Time Magazine notes:

    What has also changed is how much toxicologists know about the harmful effects of fluoride compounds. Ingested in high doses, fluoride is indisputably toxic; it was once commonly used in rat poison. Hydrogen fluoride is regulated as a hazardous pollutant in emissions from chemical plants and has been linked to respiratory illness. Even in toothpaste, sodium fluoride is a health concern. In 1997 the Food and Drug Administration toughened the warning on every tube to read, “If more than used for brushing is accidentally swallowed, get medical help or contact a poison-control center right away.”

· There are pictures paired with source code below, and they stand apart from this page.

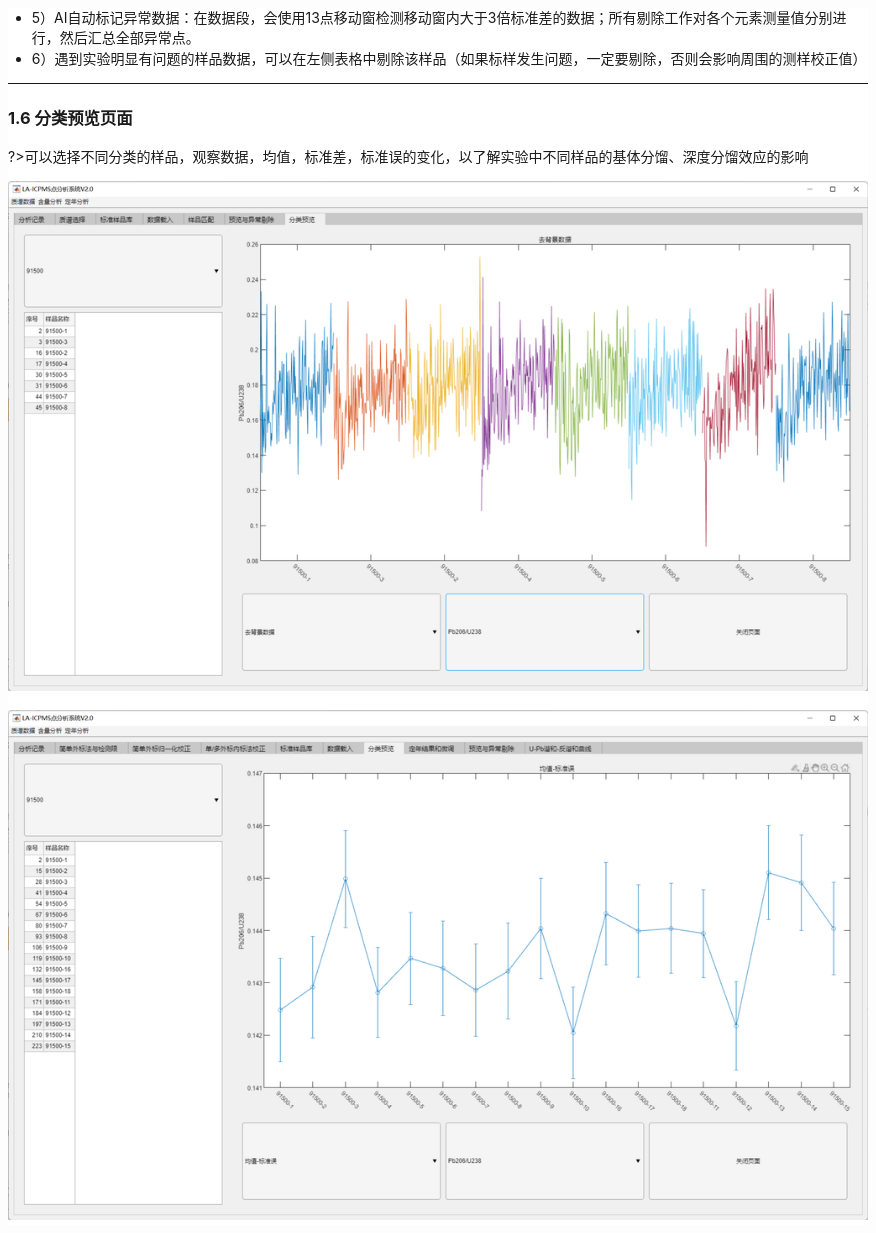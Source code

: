 - 5）AI自动标记异常数据：在数据段，会使用13点移动窗检测移动窗内大于3倍标准差的数据；所有剔除工作对各个元素测量值分别进行，然后汇总全部异常点。
- 6）遇到实验明显有问题的样品数据，可以在左侧表格中剔除该样品（如果标样发生问题，一定要剔除，否则会影响周围的测样校正值）

------------

### 1.6 分类预览页面

?>可以选择不同分类的样品，观察数据，均值，标准差，标准误的变化，以了解实验中不同样品的基体分馏、深度分馏效应的影响

![](./img/fig1.6-1.png)

![](./img/fig1.6-2.png)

ABC News from Raleigh-Durham reports:

    Study after study dating back to the 80s from respected academic and scientific institutions that connect fluoride to health dangers. Some of the studies were funded by the government. They  suggest fluoride can be linked to brain, blood and bone deficiencies in humans.

    ***

    “EPA’s drinking water standards are supposed to protect all persons against anticipated adverse health effects of the contaminant in question,” explained Kathleen Thiessen – one of the scientists who worked on the 400-page study. “And we concluded after three years worth of work that the drinking water standard for fluoride was not protected and cannot be assumed to be safe for humans.”

    Thiessen  said the EPA was warned about potential fluoride health dangers by one of its own chemists more than a decade ago. Dr. William Hirzy testified before a Senate subcommittee in 2000.  He was representing the views of EPA scientists and staff who analyze hazards in the environment.

    “In 1997, we voted to oppose fluoridation, and our opposition has grown stronger as more adverse data on the practice has come in,” said Hirzy.

    “The CDC and others say whatever beneficial effect there is from fluoride is from topical use. It’s not from swallowing it. It never has been from swallowing it,” said Thiessen.

    The I-Team discovered most western countries do not fluoridate their water. Dental records kept by the World Health Organization show tooth decay in those countries has declined at the same rate as here in the United States – where we do fluoridate our water.

Indeed, an overwhelming number of scientific studies conclude that cavity levels are falling worldwide … even in countries which don’t fluoridate water.  Specifically, the scientific literature shows that – when fluoridation of water supplies is stopped – cavities do not increase (but may in some cases actually decrease).  See this, this, this, this, this and this.

No wonder more and more countries are stopping fluoridation.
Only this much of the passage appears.